測定器も何もないので私の耳による比較ですので、先入観が入っていることは否めませんが、まあその程度の比較だということで参考程度に・・・(^^;)。
同じアンテナを同軸切替器でそれぞれのリグへ
公平さを保つため、既設のダイポールアンテナのひとつを同軸切替器で切り替えてそれぞれにリグに接続し、切り替えて聴き比べるという方法です。
(度重なる切替器の操作で、指先がマヒしました・・・^^;)
同軸切替器は第一電波工業の「CX210A」を使用。デスクの裏側に設置(メンテナンス性最悪^^;)してあるため、同軸切替器の配線の部分は写真を撮ることができませんでした・・・。
SSBの受信音(内蔵スピーカー)
まずはSSBの内蔵スピーカーの受信音から。
再開局直後はTS-680VでSSBばかり運用していましたので、TS-680VのSSBの音はよく分かっています(いるつもりです)。
TS-680Vは表現が難しいですが「艶があり透き通っている音」といったところでしょうか。
個人的には懐かしさのある音ですが、聴いていて疲れないというか、心地よい音です。
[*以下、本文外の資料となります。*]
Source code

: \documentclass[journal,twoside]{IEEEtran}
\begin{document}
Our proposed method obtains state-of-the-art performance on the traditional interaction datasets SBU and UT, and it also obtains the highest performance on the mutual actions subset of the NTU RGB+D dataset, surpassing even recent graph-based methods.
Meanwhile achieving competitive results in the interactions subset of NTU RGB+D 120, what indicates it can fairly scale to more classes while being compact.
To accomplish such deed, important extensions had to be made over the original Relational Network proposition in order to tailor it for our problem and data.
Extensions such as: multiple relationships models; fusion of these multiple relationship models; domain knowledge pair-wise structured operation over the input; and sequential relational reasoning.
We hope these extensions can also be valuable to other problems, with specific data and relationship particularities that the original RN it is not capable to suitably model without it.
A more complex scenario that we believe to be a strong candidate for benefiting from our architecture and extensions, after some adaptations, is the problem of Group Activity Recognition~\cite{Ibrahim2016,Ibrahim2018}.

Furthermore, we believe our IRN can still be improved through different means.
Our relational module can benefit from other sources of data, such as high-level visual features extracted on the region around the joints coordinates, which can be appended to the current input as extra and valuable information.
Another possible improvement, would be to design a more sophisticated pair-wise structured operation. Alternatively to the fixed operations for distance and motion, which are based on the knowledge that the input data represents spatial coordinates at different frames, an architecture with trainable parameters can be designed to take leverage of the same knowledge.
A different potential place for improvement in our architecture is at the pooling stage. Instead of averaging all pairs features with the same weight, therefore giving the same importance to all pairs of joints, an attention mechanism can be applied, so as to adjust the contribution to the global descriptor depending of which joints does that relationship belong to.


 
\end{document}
さすがはオーディオで培われたケンウッド(トリオ)ブランドの音へのこだわりかな?という感じです。
以前はこのリグでSSBを運用していたので、聴き慣れているということもありますが・・・。
ただノイズも目立つ感じです。
一方、大差は感じられないものの、FT-991AはTS-680Vほどの音に艶がない感じで、少し音がこもった感じがしました。あえて表現するならば「違和感のない普通の音」といったところですが、これは好みの分かれるところかもしれません。
ノイズは抑えられている感じです。
ただこれについてはスピーカーの特性の影響も受けるので、そのあたりは考慮が必要です。
(スピーカーの径は見た目ではほぼ同じです)
SSBの受信音(イヤホン)
・・・ということで、スピーカーに影響されない同一のイヤホンで聴き比べました。
イヤホンの場合でも、音の傾向は内蔵スピーカーの場合と同様でしたが、いずれもスピーカーよりも固い音に感じました。強いて言えば、FT-991Aの方が固さが弱い感じがしました。
イヤホンが1,000円程度の安物(^^;)ですので、その性能が影響しているともいえます。さすがにもう少し高価なイヤホンやヘッドホンを使わないとダメですね。
(無線通信用のヘッドホンが欲しい今日この頃)
CWの受信音(内蔵スピーカー)
続いてCWの場合です。こちらは内蔵スピーカーのみでの聴き比べです。
まずは公平性を保つため、CWピッチをいずれも800Hzに設定しました。実は私の好みは600Hzなのですが、TS-680Vが800Hz固定で変更不可となっていますので。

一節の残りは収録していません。